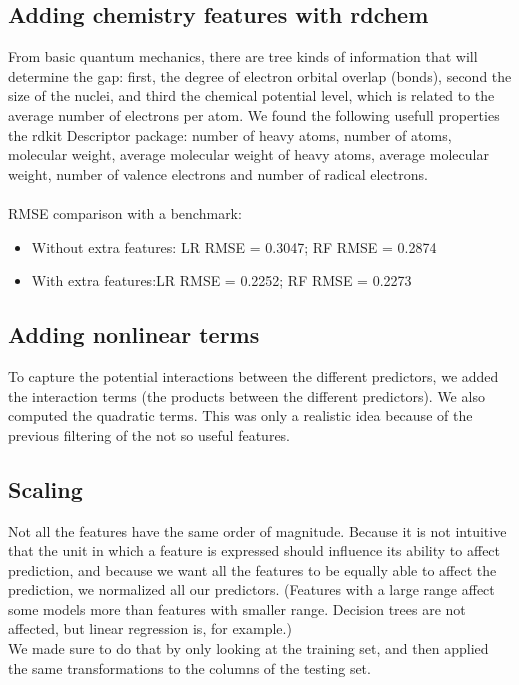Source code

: \documentclass[11pt]{article}
\begin{document}
  \subsection{Adding chemistry features with rdchem}
From basic quantum mechanics, there are tree kinds of information that will determine the gap: first, the degree of electron orbital overlap (bonds), second the size of the nuclei, and third the chemical potential level, which is related to the average number of electrons per atom. We found the following usefull properties the rdkit Descriptor package: number of heavy atoms, number of atoms, molecular weight, average molecular weight of heavy atoms, average molecular weight, number of valence electrons and number of radical electrons.
\\\\
RMSE comparison with a benchmark: 
\begin{itemize}
\item{Without extra features: LR RMSE = 0.3047;  RF RMSE = 0.2874}
\item{With extra features:LR RMSE = 0.2252;  RF RMSE = 0.2273}
\end{itemize}

  \subsection{Adding nonlinear terms}
  
    To capture the potential interactions between the different predictors, we added the interaction terms (the products between the
    different predictors). We also computed the quadratic terms.
    This was only a realistic idea because of the previous filtering of the not so useful features.
    
    \subsection{Scaling}
    Not all the features have the same order of magnitude. Because it is not intuitive that the unit in which a feature is expressed
    should influence its ability to affect prediction, and because we want all the features to be equally able to affect the prediction,
    we normalized all our predictors. (Features with a large range affect some models more than features with smaller range. Decision trees
    are not affected, but linear regression is, for example.) \\
    We made sure to do that by only looking at the training set, and then applied the same transformations to the columns of the testing set.
    
\end{document}
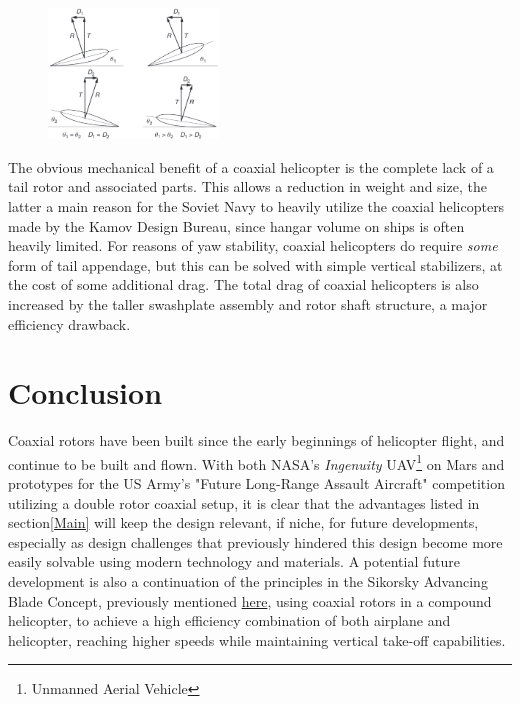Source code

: \documentclass[11pt, a4paper]{scrartcl}
\begin{document}
\begin{figure}
    {\includegraphics[width=0.4\textwidth]{Yawcontrol.png}}
\end{figure}
The obvious mechanical benefit of a coaxial helicopter is the complete lack of a tail rotor and associated parts. This allows a reduction in weight and size, the latter a main reason for the Soviet Navy to heavily utilize the coaxial helicopters made by the Kamov Design Bureau, since hangar volume on ships is often heavily limited. For reasons of yaw stability, coaxial helicopters do require \emph{some} form of tail appendage, but this can be solved with simple vertical stabilizers, at the cost of some additional drag. The total drag of coaxial helicopters is also increased by the taller swashplate assembly and rotor shaft structure, a major efficiency drawback. 

\section{Conclusion\label{Conc}}
Coaxial rotors have been built since the early beginnings of helicopter flight, and continue to be built and flown. With both NASA's \emph{Ingenuity} UAV\footnote{Unmanned Aerial Vehicle} on Mars and prototypes for the US Army's "Future Long-Range Assault Aircraft" competition utilizing a double rotor coaxial setup, it is clear that the advantages listed in section\ref{Main} will keep the design relevant, if niche, for future developments, especially as design challenges that previously hindered this design become more easily solvable using modern technology and materials. A potential future development is also a continuation of the principles in the Sikorsky Advancing Blade Concept, previously mentioned \hyperlink{Sikorsky}{here}, using coaxial rotors in a compound helicopter, to achieve a high efficiency combination of both airplane and helicopter, reaching higher speeds while maintaining vertical take-off capabilities. 

\printbibliography
\end{document}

____________

**EXERCISE REQUIREMENTS**
Please output all of the data exactly as given, omitting any images it holds.

**SOLUTION**
Source code

: \documentclass[11pt]{article}
\begin{document}
  \subsection{Adding chemistry features with rdchem}
From basic quantum mechanics, there are tree kinds of information that will determine the gap: first, the degree of electron orbital overlap (bonds), second the size of the nuclei, and third the chemical potential level, which is related to the average number of electrons per atom. We found the following usefull properties the rdkit Descriptor package: number of heavy atoms, number of atoms, molecular weight, average molecular weight of heavy atoms, average molecular weight, number of valence electrons and number of radical electrons.
\\\\
RMSE comparison with a benchmark: 
\begin{itemize}
\item{Without extra features: LR RMSE = 0.3047;  RF RMSE = 0.2874}
\item{With extra features:LR RMSE = 0.2252;  RF RMSE = 0.2273}
\end{itemize}

  \subsection{Adding nonlinear terms}
  
    To capture the potential interactions between the different predictors, we added the interaction terms (the products between the
    different predictors). We also computed the quadratic terms.
    This was only a realistic idea because of the previous filtering of the not so useful features.
    
    \subsection{Scaling}
    Not all the features have the same order of magnitude. Because it is not intuitive that the unit in which a feature is expressed
    should influence its ability to affect prediction, and because we want all the features to be equally able to affect the prediction,
    we normalized all our predictors. (Features with a large range affect some models more than features with smaller range. Decision trees
    are not affected, but linear regression is, for example.) \\
    We made sure to do that by only looking at the training set, and then applied the same transformations to the columns of the testing set.
    
\end{document}
Source code

: \documentclass[11pt, a4paper]{scrartcl}
\begin{document}
\begin{figure}
    {\includegraphics[width=0.4\textwidth]{Yawcontrol.png}}
\end{figure}
The obvious mechanical benefit of a coaxial helicopter is the complete lack of a tail rotor and associated parts. This allows a reduction in weight and size, the latter a main reason for the Soviet Navy to heavily utilize the coaxial helicopters made by the Kamov Design Bureau, since hangar volume on ships is often heavily limited. For reasons of yaw stability, coaxial helicopters do require \emph{some} form of tail appendage, but this can be solved with simple vertical stabilizers, at the cost of some additional drag. The total drag of coaxial helicopters is also increased by the taller swashplate assembly and rotor shaft structure, a major efficiency drawback. 

\section{Conclusion\label{Conc}}
Coaxial rotors have been built since the early beginnings of helicopter flight, and continue to be built and flown. With both NASA's \emph{Ingenuity} UAV\footnote{Unmanned Aerial Vehicle} on Mars and prototypes for the US Army's "Future Long-Range Assault Aircraft" competition utilizing a double rotor coaxial setup, it is clear that the advantages listed in section\ref{Main} will keep the design relevant, if niche, for future developments, especially as design challenges that previously hindered this design become more easily solvable using modern technology and materials. A potential future development is also a continuation of the principles in the Sikorsky Advancing Blade Concept, previously mentioned \hyperlink{Sikorsky}{here}, using coaxial rotors in a compound helicopter, to achieve a high efficiency combination of both airplane and helicopter, reaching higher speeds while maintaining vertical take-off capabilities. 

\printbibliography
\end{document}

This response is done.